Top of DATA EXTRACT
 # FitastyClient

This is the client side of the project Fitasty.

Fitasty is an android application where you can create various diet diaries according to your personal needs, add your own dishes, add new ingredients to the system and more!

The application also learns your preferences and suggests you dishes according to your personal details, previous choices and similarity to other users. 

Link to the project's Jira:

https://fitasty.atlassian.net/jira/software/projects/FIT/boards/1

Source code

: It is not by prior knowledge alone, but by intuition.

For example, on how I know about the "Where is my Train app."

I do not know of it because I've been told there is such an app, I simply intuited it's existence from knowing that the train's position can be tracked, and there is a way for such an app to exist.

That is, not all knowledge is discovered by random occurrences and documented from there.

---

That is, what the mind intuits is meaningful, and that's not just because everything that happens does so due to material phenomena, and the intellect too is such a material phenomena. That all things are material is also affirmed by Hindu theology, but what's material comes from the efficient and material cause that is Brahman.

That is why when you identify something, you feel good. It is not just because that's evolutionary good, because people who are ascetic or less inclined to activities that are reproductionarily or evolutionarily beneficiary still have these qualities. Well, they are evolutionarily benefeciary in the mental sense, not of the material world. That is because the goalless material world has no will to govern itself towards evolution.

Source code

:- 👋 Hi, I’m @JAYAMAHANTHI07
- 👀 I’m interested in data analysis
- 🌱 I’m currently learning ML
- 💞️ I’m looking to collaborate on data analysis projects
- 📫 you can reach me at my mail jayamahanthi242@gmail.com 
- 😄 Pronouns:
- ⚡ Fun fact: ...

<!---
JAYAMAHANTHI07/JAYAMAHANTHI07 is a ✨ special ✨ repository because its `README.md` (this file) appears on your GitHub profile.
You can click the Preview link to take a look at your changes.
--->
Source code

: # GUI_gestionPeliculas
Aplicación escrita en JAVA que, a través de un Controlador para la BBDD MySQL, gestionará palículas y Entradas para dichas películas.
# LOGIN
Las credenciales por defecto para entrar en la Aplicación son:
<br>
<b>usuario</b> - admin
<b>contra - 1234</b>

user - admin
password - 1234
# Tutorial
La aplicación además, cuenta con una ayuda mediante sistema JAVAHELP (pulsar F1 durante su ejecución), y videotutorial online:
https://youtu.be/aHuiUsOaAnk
Bottom of DATA EXTRACT
Top of DATA EXTRACT
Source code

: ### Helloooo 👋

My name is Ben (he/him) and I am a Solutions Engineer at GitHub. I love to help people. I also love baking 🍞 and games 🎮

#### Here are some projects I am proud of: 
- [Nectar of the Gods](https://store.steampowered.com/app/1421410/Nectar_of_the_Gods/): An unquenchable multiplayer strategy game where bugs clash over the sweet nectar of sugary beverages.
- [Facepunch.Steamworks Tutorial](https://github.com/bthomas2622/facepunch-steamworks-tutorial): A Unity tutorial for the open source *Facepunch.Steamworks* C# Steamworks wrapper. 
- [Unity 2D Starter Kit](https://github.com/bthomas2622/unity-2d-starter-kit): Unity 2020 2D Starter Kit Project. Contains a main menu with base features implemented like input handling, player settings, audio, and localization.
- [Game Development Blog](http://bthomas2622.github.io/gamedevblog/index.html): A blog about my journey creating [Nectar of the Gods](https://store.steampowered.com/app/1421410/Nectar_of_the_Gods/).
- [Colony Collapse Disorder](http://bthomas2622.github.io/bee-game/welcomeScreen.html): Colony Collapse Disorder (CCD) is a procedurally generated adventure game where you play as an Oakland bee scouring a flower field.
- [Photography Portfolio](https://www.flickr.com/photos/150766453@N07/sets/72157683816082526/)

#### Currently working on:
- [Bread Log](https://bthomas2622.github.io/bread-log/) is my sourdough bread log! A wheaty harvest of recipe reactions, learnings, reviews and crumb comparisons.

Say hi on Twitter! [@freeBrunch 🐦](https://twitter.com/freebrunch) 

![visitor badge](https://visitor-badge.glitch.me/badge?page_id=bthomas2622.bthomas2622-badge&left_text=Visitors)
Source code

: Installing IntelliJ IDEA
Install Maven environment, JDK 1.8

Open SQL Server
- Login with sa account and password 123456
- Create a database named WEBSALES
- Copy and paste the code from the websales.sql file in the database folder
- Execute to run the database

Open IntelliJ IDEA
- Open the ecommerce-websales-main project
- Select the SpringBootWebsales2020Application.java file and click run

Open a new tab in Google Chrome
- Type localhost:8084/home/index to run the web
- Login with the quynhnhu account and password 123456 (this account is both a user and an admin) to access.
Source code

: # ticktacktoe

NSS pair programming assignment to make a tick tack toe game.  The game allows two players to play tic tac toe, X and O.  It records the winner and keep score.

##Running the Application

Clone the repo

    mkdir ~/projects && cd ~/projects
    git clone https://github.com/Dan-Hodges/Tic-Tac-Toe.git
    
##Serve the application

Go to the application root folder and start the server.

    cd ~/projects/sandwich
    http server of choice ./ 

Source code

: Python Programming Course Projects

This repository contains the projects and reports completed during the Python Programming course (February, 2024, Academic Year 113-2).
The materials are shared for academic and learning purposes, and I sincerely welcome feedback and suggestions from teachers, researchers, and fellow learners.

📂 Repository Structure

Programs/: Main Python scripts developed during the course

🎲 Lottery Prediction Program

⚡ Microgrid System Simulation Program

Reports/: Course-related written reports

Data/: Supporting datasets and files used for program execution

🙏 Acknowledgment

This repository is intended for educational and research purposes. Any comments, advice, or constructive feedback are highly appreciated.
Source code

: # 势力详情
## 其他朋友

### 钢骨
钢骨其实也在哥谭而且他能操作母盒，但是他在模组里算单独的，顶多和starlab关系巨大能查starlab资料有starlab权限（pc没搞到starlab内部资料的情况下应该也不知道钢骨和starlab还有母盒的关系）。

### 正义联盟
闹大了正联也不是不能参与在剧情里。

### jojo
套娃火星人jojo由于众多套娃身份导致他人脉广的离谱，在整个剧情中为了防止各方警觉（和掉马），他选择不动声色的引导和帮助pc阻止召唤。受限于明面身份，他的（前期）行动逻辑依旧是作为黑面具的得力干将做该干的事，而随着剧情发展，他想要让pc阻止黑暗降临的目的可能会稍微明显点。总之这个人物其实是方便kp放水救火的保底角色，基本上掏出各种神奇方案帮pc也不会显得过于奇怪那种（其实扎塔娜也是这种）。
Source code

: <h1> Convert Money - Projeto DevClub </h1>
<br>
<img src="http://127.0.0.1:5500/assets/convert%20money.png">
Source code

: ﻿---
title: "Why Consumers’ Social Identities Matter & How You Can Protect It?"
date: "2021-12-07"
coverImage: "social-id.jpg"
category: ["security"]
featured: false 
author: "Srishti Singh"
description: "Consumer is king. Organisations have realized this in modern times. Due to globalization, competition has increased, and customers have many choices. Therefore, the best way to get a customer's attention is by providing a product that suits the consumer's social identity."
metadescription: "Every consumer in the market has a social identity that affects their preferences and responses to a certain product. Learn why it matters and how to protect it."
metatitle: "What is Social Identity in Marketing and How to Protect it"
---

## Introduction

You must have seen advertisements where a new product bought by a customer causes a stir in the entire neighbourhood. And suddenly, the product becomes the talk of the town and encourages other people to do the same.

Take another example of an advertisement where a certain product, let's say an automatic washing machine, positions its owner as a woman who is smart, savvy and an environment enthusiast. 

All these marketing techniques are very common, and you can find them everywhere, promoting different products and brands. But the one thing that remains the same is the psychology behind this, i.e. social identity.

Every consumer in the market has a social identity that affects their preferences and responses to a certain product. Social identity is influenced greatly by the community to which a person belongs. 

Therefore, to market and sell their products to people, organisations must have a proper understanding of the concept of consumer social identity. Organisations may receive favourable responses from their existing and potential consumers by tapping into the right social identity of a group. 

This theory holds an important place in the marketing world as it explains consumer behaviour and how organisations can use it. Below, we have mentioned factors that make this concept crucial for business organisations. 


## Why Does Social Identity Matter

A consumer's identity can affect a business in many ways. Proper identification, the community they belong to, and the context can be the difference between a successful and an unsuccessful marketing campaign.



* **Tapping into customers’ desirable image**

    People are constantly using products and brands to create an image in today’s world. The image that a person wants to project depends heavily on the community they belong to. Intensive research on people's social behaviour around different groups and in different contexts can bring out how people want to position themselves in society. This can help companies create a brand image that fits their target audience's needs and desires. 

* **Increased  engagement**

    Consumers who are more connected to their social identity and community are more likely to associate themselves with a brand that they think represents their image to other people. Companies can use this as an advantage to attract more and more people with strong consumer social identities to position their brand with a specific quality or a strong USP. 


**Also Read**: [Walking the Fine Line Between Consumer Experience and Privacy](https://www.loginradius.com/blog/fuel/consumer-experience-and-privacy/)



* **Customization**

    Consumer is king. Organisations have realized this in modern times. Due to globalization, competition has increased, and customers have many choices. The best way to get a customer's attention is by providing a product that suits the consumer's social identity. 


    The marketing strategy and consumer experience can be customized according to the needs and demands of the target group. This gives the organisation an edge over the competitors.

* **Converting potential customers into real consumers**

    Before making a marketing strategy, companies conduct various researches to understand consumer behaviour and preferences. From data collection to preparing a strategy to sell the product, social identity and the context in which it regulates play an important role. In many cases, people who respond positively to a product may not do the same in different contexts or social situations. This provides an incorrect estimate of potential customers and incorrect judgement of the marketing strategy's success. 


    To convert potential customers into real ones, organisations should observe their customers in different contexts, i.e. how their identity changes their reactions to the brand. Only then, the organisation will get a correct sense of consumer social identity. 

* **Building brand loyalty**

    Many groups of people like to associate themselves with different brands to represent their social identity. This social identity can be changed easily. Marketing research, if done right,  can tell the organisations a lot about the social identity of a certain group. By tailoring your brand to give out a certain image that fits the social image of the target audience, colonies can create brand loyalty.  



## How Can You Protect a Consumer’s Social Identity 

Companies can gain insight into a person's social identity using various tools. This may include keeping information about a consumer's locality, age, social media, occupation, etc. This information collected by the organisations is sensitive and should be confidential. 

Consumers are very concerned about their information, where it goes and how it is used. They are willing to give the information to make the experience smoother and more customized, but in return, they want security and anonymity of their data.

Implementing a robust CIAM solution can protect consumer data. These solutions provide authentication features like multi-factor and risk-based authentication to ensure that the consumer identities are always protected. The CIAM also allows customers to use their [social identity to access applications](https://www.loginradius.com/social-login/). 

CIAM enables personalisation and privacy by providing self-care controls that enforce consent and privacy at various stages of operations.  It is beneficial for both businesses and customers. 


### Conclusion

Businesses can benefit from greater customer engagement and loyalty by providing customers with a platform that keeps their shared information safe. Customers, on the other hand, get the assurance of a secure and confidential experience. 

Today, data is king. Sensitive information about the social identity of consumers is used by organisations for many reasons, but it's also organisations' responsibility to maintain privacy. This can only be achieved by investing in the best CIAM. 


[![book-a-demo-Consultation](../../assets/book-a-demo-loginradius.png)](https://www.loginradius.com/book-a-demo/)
Bottom of DATA EXTRACT
## WHAT YOU WILL DO
Give only the number of lines in the entries above that hold the string "dishes".

## WRITTEN RESPONSE
2